ま、世の中の音楽の99%は屑かもしれない。たまに東京事変目当てで『ミュージックステーション』とか見ると絶望するね。今こんな酷い音楽が売れてるのかと。でも、掃き溜めに鶴というかね、東京事変だってUAだって音楽番組出るわけだからね。YUKIchara中谷美紀も……。メジャーなアーティストだって全部駄目だとは俺は思わない。中には特異ないい仕事してるミュージシャンも多いと思う。

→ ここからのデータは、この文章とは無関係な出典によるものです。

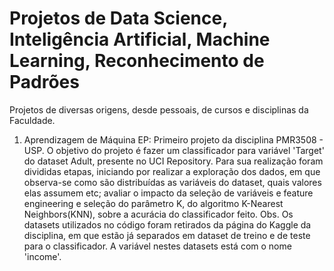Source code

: # Projetos de Data Science, Inteligência Artificial, Machine Learning, Reconhecimento de Padrões

Projetos de diversas origens, desde pessoais, de cursos e disciplinas da Faculdade.

1. Aprendizagem de Máquina EP:
      Primeiro projeto da disciplina PMR3508 - USP. O objetivo do projeto é fazer um classificador para variável 'Target' do dataset Adult, presente no UCI Repository. Para sua realização foram divididas etapas, iniciando por realizar a exploração dos dados, em que observa-se como são distribuídas as variáveis do dataset, quais valores elas assumem etc; avaliar o impacto da seleção de variáveis e feature engineering e seleção do parâmetro K, do algoritmo K-Nearest Neighbors(KNN), sobre a acurácia do classificador feito. 
      Obs. Os datasets utilizados no código foram retirados da página do Kaggle da disciplina, em que estão já separados em dataset de treino e de teste para o classificador. A variável nestes datasets está com o nome 'income'.
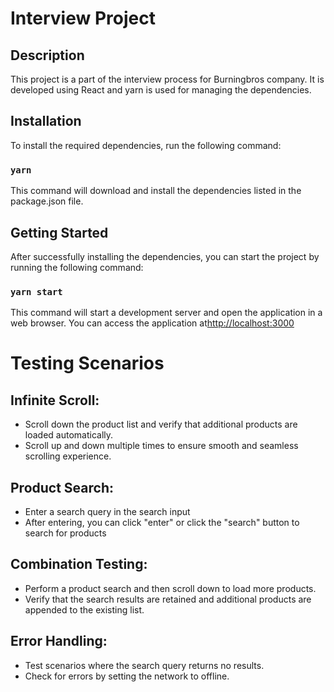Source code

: # Interview Project

## Description

This project is a part of the interview process for Burningbros company. It is developed using React and yarn is used for managing the dependencies.

## Installation

To install the required dependencies, run the following command:

### `yarn`

This command will download and install the dependencies listed in the package.json file.

## Getting Started

After successfully installing the dependencies, you can start the project by running the following command:

### `yarn start`

This command will start a development server and open the application in a web browser. You can access the application at[http://localhost:3000](http://localhost:3000)

# Testing Scenarios

## Infinite Scroll:

- Scroll down the product list and verify that additional products are loaded automatically.
- Scroll up and down multiple times to ensure smooth and seamless scrolling experience.

## Product Search:

- Enter a search query in the search input
- After entering, you can click "enter" or click the "search" button to search for products

## Combination Testing:

- Perform a product search and then scroll down to load more products.
- Verify that the search results are retained and additional products are appended to the existing list.

## Error Handling:

- Test scenarios where the search query returns no results.
- Check for errors by setting the network to offline.
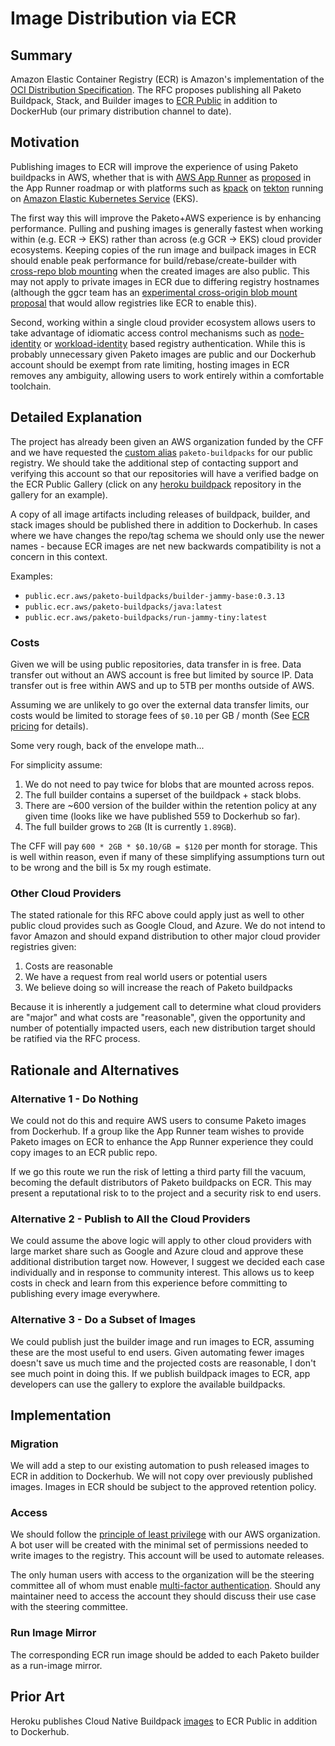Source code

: # Image Distribution via ECR

## Summary

Amazon Elastic Container Registry (ECR) is Amazon's implementation of the [OCI Distribution Specification][distribution-spec]. The RFC proposes publishing all Paketo Buildpack, Stack, and Builder images to [ECR Public][ecr-public] in addition to DockerHub (our primary distribution channel to date).

## Motivation

Publishing images to ECR will improve the experience of using Paketo buildpacks in AWS, whether that is with [AWS App Runner][app-runner] as [proposed][app-runner-roadmap] in the App Runner roadmap or with platforms such as [kpack][kpack] on [tekton][tekton-task] running on [Amazon Elastic Kubernetes Service][eks] (EKS).

The first way this will improve the Paketo+AWS experience is by enhancing performance. Pulling and pushing images is generally fastest when working within (e.g. ECR -> EKS) rather than across (e.g GCR -> EKS) cloud provider ecosystems. Keeping copies of the run image and builpack images in ECR should enable peak performance for build/rebase/create-builder with [cross-repo blob mounting][cross-repo-blob-mount] when the created images are also public. This may not apply to private images in ECR due to differing registry hostnames (although the ggcr team has an [experimental cross-origin blob mount proposal][cross-origin-blob-mount] that would allow registries like ECR to enable this).

Second, working within a single cloud provider ecosystem allows users to take advantage of idiomatic access control mechanisms such as [node-identity][node-identity] or [workload-identity][workload-identity] based registry authentication. While this is probably unnecessary given Paketo images are public and our Dockerhub account should be exempt from rate limiting, hosting images in ECR removes any ambiguity, allowing users to work entirely within a comfortable toolchain.

## Detailed Explanation

The project has already been given an AWS organization funded by the CFF and we have requested the [custom alias][registry-alias] `paketo-buildpacks` for our public registry. We should take the additional step of contacting support and verifying this account so that our repositories will have a verified badge on the ECR Public Gallery (click on any [heroku buildpack][heroku-gallery] repository in the gallery for an example).

A copy of all image artifacts including releases of buildpack, builder, and stack images should be published there in addition to Dockerhub. In cases where we have changes the repo/tag schema we should only use the newer names - because ECR images are net new backwards compatibility is not a concern in this context.

Examples:
- `public.ecr.aws/paketo-buildpacks/builder-jammy-base:0.3.13`
- `public.ecr.aws/paketo-buildpacks/java:latest`
- `public.ecr.aws/paketo-buildpacks/run-jammy-tiny:latest`

### Costs
Given we will be using public repositories, data transfer in is free. Data transfer out without an AWS account is free but limited by source IP. Data transfer out is free within AWS and up to 5TB per months outside of AWS.

Assuming we are unlikely to go over the external data transfer limits, our costs would be limited to storage fees of `$0.10` per GB / month (See [ECR pricing][ecr-pricing] for details).

Some very rough, back of the envelope math...

For simplicity assume:
1. We do not need to pay twice for blobs that are mounted across repos.
2. The full builder contains a superset of the buildpack + stack blobs.
3. There are ~600 version of the builder within the retention policy at any given time (looks like we have published 559 to Dockerhub so far).
4. The full builder grows to `2GB` (It is currently `1.89GB`).

The CFF will pay `600 * 2GB * $0.10/GB = $120` per month for storage. This is well within reason, even if many of these simplifying assumptions turn out to be wrong and the bill is 5x my rough estimate.

### Other Cloud Providers

The stated rationale for this RFC above could apply just as well to other public cloud provides such as Google Cloud, and Azure. We do not intend to favor Amazon and should expand distribution to other major cloud provider registries given:
1. Costs are reasonable
2. We have a request from real world users or potential users
3. We believe doing so will increase the reach of Paketo buildpacks

Because it is inherently a judgement call to determine what cloud providers are "major" and what costs are "reasonable", given the opportunity and number of potentially impacted users, each new distribution target should be ratified via the RFC process.

## Rationale and Alternatives

### Alternative 1 - Do Nothing
We could not do this and require AWS users to consume Paketo images from Dockerhub. If a group like the App Runner team wishes to provide Paketo images on ECR to enhance the App Runner experience they could copy images to an ECR public repo.

If we go this route we run the risk of letting a third party fill the vacuum, becoming the default distributors of Paketo buildpacks on ECR. This may present a reputational risk to to the project and a security risk to end users.

### Alternative 2 - Publish to All the Cloud Providers
We could assume the above logic will apply to other cloud providers with large market share such as Google and Azure cloud and approve these additional distribution target now. However, I suggest we decided each case individually and in response to community interest. This allows us to keep costs in check and learn from this experience before committing to publishing every image everywhere.

### Alternative 3 - Do a Subset of Images

We could publish just the builder image and run images to ECR, assuming these are the most useful to end users. Given automating fewer images doesn't save us much time and the projected costs are reasonable, I don't see much point in doing this. If we publish buildpack images to ECR, app developers can use the gallery to explore the available buildpacks.

## Implementation

### Migration

We will add a step to our existing automation to push released images to ECR in addition to Dockerhub. We will not copy over previously published images. Images in ECR should be subject to the approved retention policy.

### Access

We should follow the [principle of least privilege][least-privilege] with our AWS organization. A bot user will be created with the minimal set of permissions needed to write images to the registry. This account will be used to automate releases.

The only human users with access to the organization will be the steering committee all of whom must enable [multi-factor authentication][mfa]. Should any maintainer need to access the account they should discuss their use case with the steering committee.

### Run Image Mirror

The corresponding ECR run image should be added to each Paketo builder as a run-image mirror.

## Prior Art

Heroku publishes Cloud Native Buildpack [images][heroku-gallery] to ECR Public in addition to Dockerhub.


[distribution-spec]: https://github.com/opencontainers/distribution-spec
[ecr-public]: https://docs.amazonaws.cn/en_us/AmazonECR/latest/public/what-is-ecr.html
[app-runner]: https://aws.amazon.com/apprunner/
[app-runner-roadmap]: https://aws.amazon.com/apprunner/
[dockerhub-rfc]: https://github.com/aws/apprunner-roadmap/issues/11
[kpack]: https://github.com/pivotal/kpack
[tekton-task]: https://hub.tekton.dev/tekton/task/buildpacks
[eks]: https://aws.amazon.com/eks/
[cross-repo-blob-mount]: https://github.com/distribution/distribution/issues/634
[cross-origin-blob-mount]: https://github.com/google/go-containerregistry/pull/1388
[node-identity]: https://docs.aws.amazon.com/AmazonECR/latest/userguide/ECR_on_EKS.html
[workload-identity]: https://docs.aws.amazon.com/eks/latest/userguide/iam-roles-for-service-accounts.html
[registry-alias]: https://docs.aws.amazon.com/AmazonECRPublic/latest/APIReference/API_RegistryAlias.html
[heroku-gallery]: https://gallery.ecr.aws/heroku-buildpacks/
[ecr-pricing]: https://aws.amazon.com/ecr/pricing/
[least-privilege]: https://en.wikipedia.org/wiki/Principle_of_least_privilege
[mfa]: https://aws.amazon.com/iam/features/mfa/

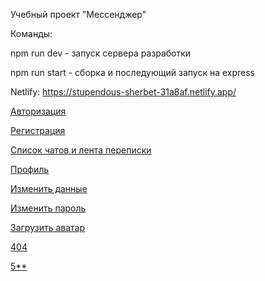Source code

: Учебный проект "Мессенджер"

Команды:

npm run dev - запуск сервера разработки

npm run start - сборка и последующий запуск на express

Netlify: https://stupendous-sherbet-31a8af.netlify.app/

<a href="https://stupendous-sherbet-31a8af.netlify.app/src/pages/login/login.html">Авторизация</a>

<a href="https://stupendous-sherbet-31a8af.netlify.app/src/pages/signin/signin.html">Регистрация</a>

<a href="https://stupendous-sherbet-31a8af.netlify.app/src/pages/chats/chats.html">Список чатов и лента переписки</a>

<a href="https://stupendous-sherbet-31a8af.netlify.app/src/pages/profile/profile.html">Профиль</a>

<a href="https://stupendous-sherbet-31a8af.netlify.app/c/pages/profile/edit-profile.html">Изменить данные</a>

<a href="https://stupendous-sherbet-31a8af.netlify.app/c/pages/profile/edit-password.html">Изменить пароль</a>

<a href="https://stupendous-sherbet-31a8af.netlify.app/src/pages/profile/upload-profile-avatar.html">Загрузить аватар</a>

<a href="https://stupendous-sherbet-31a8af.netlify.app/src/pages/errors/404.html">404</a>

<a href="https://stupendous-sherbet-31a8af.netlify.app/src/pages/errors/500.html">5**</a>
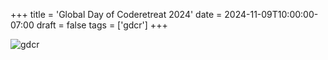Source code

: +++
title = 'Global Day of Coderetreat 2024'
date = 2024-11-09T10:00:00-07:00
draft = false
tags = ['gdcr']
+++

![gdcr](https://codersonly.org/wp-content/uploads/2025/01/img_20241109_090437.jpeg)
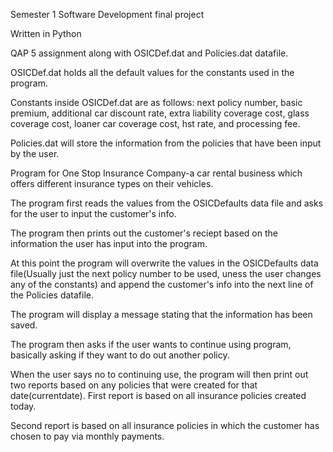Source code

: Semester 1 Software Development final project

Written in Python

QAP 5 assignment along with OSICDef.dat and Policies.dat datafile.

OSICDef.dat holds all the default values for the constants used in the program.

Constants inside OSICDef.dat are as follows: next policy number, basic premium, additional car discount rate, extra liability coverage cost, glass coverage cost, loaner car coverage cost, hst rate, and processing fee.

Policies.dat will store the information from the policies that have been input by the user.

Program for One Stop Insurance Company-a car rental business which offers different insurance types on their vehicles.

The program first reads the values from the OSICDefaults data file and asks for the user to input the customer's info.

The program then prints out the customer's reciept based on the information the user has input into the program.

At this point the program will overwrite the values in the OSICDefaults data file(Usually just the next policy number to be used, uness the user changes any of the constants) and append the customer's info into the next line of the Policies datafile.

The program will display a message stating that the information has been saved.

The program then asks if the user wants to continue using program, basically asking if they want to do out another policy.

When the user says no to continuing use, the program will then print out two reports based on any policies that were created for that date(currentdate).
First report is based on all insurance policies created today.

Second report is based on all insurance policies in which the customer has chosen to pay via monthly payments.
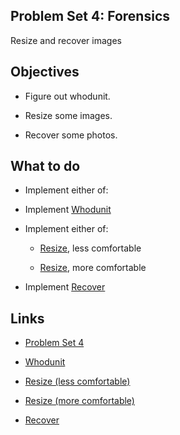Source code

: ## Problem Set 4: Forensics

Resize and recover images

## Objectives

+ Figure out whodunit.

+ Resize some images.

+ Recover some photos.

## What to do

+ Implement either of:

+ Implement [Whodunit][whodunit]

+ Implement either of:

    + [Resize][resize-less], less comfortable

    + [Resize][resize-more], more comfortable

+ Implement [Recover][recover]

## Links

+ [Problem Set 4](http://docs.cs50.net/2017/x/psets/4/pset4.html)

+ [Whodunit][whodunit]

+ [Resize (less comfortable)][resize-less]

+ [Resize (more comfortable)][resize-more]

+ [Recover][recover]


[whodunit]: http://docs.cs50.net/problems/whodunit/whodunit.html "Whodunit specifications"

[resize-more]: http://docs.cs50.net/problems/resize/more/resize.html "Resize (more comfortable) specifications"

[resize-less]: http://docs.cs50.net/problems/resize/less/resize.html "Resize (less comfortable)specifications"

[recover]: http://docs.cs50.net/problems/recover/recover.html "Recover specifications"
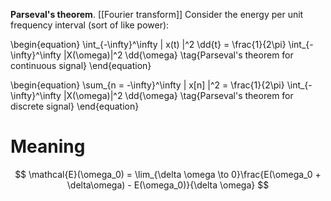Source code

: **Parseval's theorem**. [[Fourier transform]] Consider the energy per unit frequency interval (sort of like power):


\begin{equation}
\int_{-\infty}^\infty | x(t) |^2 \dd{t} = \frac{1}{2\pi} \int_{-\infty}^\infty |X(\omega)|^2 \dd{\omega} \tag{Parseval's theorem for continuous signal}
\end{equation}

\begin{equation}
\sum_{n = -\infty}^\infty | x[n] |^2 = \frac{1}{2\pi} \int_{-\infty}^\infty |X(\omega)|^2 \dd{\omega} \tag{Parseval's theorem for discrete signal}
\end{equation}

# Meaning


$$
\mathcal{E}(\omega_0) = \lim_{\delta \omega \to 0}\frac{E(\omega_0 + \delta\omega) - E(\omega_0)}{\delta \omega}
$$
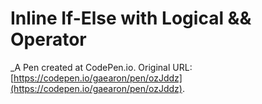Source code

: # Inline If-Else with Logical && Operator
 _A Pen created at CodePen.io. Original URL: [https://codepen.io/gaearon/pen/ozJddz](https://codepen.io/gaearon/pen/ozJddz).

 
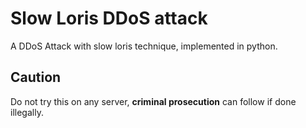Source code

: # Slow Loris DDoS attack
A DDoS Attack with slow loris technique, implemented in python. 

## Caution
Do not try this on any server, **criminal prosecution** can follow if done illegally.
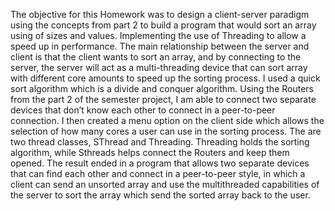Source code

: The objective for this Homework was to design a client-server paradigm using the concepts from part 2 to build a program that would sort an array using of sizes and values. Implementing the use of Threading to allow a speed up in performance. The main relationship between the server and client is that the client wants to sort an array, and by connecting to the server, the server will act as a multi-threading device that can sort array with different core amounts to speed up the sorting process. I used a quick sort algorithm which is a divide and conquer algorithm. Using the Routers from the part 2 of the semester project, I am able to connect two separate devices that don’t know each other to connect in a peer-to-peer connection. I then created a menu option on the client side which allows the selection of how many cores a user can use in the sorting process. The are two thread classes, SThread and Threading. Threading holds the sorting algorithm, while Sthreads helps connect the Routers and keep them opened. The result ended in a program that allows two separate devices that can find each other and connect in a peer-to-peer style, in which a client can send an unsorted array and use the multithreaded capabilities of the server to sort the array which send the sorted array back to the user.
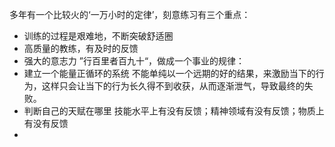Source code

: 多年有一个比较火的‘一万小时的定律’，刻意练习有三个重点：
* 训练的过程是艰难地，不断突破舒适圈
* 高质量的教练，有及时的反馈
* 强大的意志力
”行百里者百九十“，做成一个事业的规律：
* 建立一个能量正循环的系统
	不能单纯以一个远期的好的结果，来激励当下的行为，这样只会让当下的行为长久得不到收获，从而逐渐泄气，导致最终的失败。
* 判断自己的天赋在哪里
	技能水平上有没有反馈；精神领域有没有反馈；物质上有没有反馈
* 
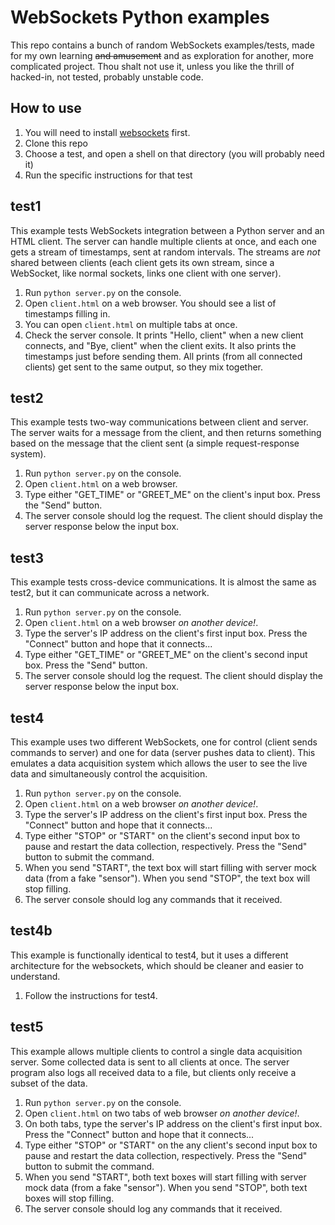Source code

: # WebSockets Python examples

This repo contains a bunch of random WebSockets examples/tests, made for my own learning ~~and amusement~~ and as exploration for another, more complicated project. Thou shalt not use it, unless you like the thrill of hacked-in, not tested, probably unstable code.

## How to use

1. You will need to install [websockets](https://github.com/aaugustin/websockets) first.
1. Clone this repo
1. Choose a test, and open a shell on that directory (you will probably need it)
1. Run the specific instructions for that test

## test1

This example tests WebSockets integration between a Python server and an HTML client. The server can handle multiple clients at once, and each one gets a stream of timestamps, sent at random intervals. The streams are _not_ shared between clients (each client gets its own stream, since a WebSocket, like normal sockets, links one client with one server).

1. Run `python server.py` on the console.
1. Open `client.html` on a web browser. You should see a list of timestamps filling in.
1. You can open `client.html` on multiple tabs at once.
1. Check the server console. It prints "Hello, client" when a new client connects, and "Bye, client" when the client exits. It also prints the timestamps just before sending them. All prints (from all connected clients) get sent to the same output, so they mix together.

## test2

This example tests two-way communications between client and server. The server waits for a message from the client, and then returns something based on the message that the client sent (a simple request-response system).

1. Run `python server.py` on the console.
1. Open `client.html` on a web browser.
1. Type either "GET\_TIME" or "GREET\_ME" on the client's input box. Press the "Send" button.
1. The server console should log the request. The client should display the server response below the input box.

## test3

This example tests cross-device communications. It is almost the same as test2, but it can communicate across a network.

1. Run `python server.py` on the console.
1. Open `client.html` on a web browser _on another device!_.
1. Type the server's IP address on the client's first input box. Press the "Connect" button and hope that it connects...
1. Type either "GET\_TIME" or "GREET\_ME" on the client's second input box. Press the "Send" button.
1. The server console should log the request. The client should display the server response below the input box.

## test4

This example uses two different WebSockets, one for control (client sends commands to server) and one for data (server pushes data to client). This emulates a data acquisition system which allows the user to see the live data and simultaneously control the acquisition.

1. Run `python server.py` on the console.
1. Open `client.html` on a web browser _on another device!_.
1. Type the server's IP address on the client's first input box. Press the "Connect" button and hope that it connects...
1. Type either "STOP" or "START" on the client's second input box to pause and restart the data collection, respectively. Press the "Send" button to submit the command.
1. When you send "START", the text box will start filling with server mock data (from a fake "sensor"). When you send "STOP", the text box will stop filling.
1. The server console should log any commands that it received.

## test4b

This example is functionally identical to test4, but it uses a different architecture for the websockets, which should be cleaner and easier to understand.

1. Follow the instructions for test4.

## test5

This example allows multiple clients to control a single data acquisition server. Some collected data is sent to all clients at once. The server program also logs all received data to a file, but clients only receive a subset of the data.

1. Run `python server.py` on the console.
1. Open `client.html` on two tabs of web browser _on another device!_.
1. On both tabs, type the server's IP address on the client's first input box. Press the "Connect" button and hope that it connects...
1. Type either "STOP" or "START" on the any client's second input box to pause and restart the data collection, respectively. Press the "Send" button to submit the command.
1. When you send "START", both text boxes will start filling with server mock data (from a fake "sensor"). When you send "STOP", both text boxes will stop filling.
1. The server console should log any commands that it received.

とまあこんなことぬかしてる俺は、アドルノが口を極めて非難した「通」気取りっつーことになるかな? でもおれは「通」を気取りたいんじゃなくて、美意識/感性の組み替え実験を進めたいだけなんだ。どれだけの音楽体験をすれば、美意識/感性を組み替えることができるか。音楽の最後の出口は沈黙──ジョン・ケージ的な音響の聴取なのか? これは重過ぎる問いだね。俺はデレク・ベイリーなども最近聴き始めたばかりで、フリーインプロヴァイゼーションなりには本当に疎いし、よく分からないんだ。俺は俺で、フリーにやってきたつもりだけど、手癖もあるだろう。フリーにおける手癖の問題ってのも重要だよね。「あれは手癖に過ぎない」という非難が成り立つ一方、世の中には手癖の普遍化しかないという見方だってできるわけだよね? モンクにはモンクの、テイタムにはテイタムの、パウエルにはパウエルの手癖があった、そういう見方もできる。ま、この問題は今後も考えていきたい。